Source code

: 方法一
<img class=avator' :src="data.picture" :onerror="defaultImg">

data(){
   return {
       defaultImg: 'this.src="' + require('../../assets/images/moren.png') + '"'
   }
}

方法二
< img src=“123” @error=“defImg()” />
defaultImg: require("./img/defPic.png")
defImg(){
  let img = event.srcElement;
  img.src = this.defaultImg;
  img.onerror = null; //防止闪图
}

▸ Task item
Pull each line holding "this" out of the listing.

▸ Written solution
       defaultImg: 'this.src="' + require('../../assets/images/moren.png') + '"'
  img.src = this.defaultImg;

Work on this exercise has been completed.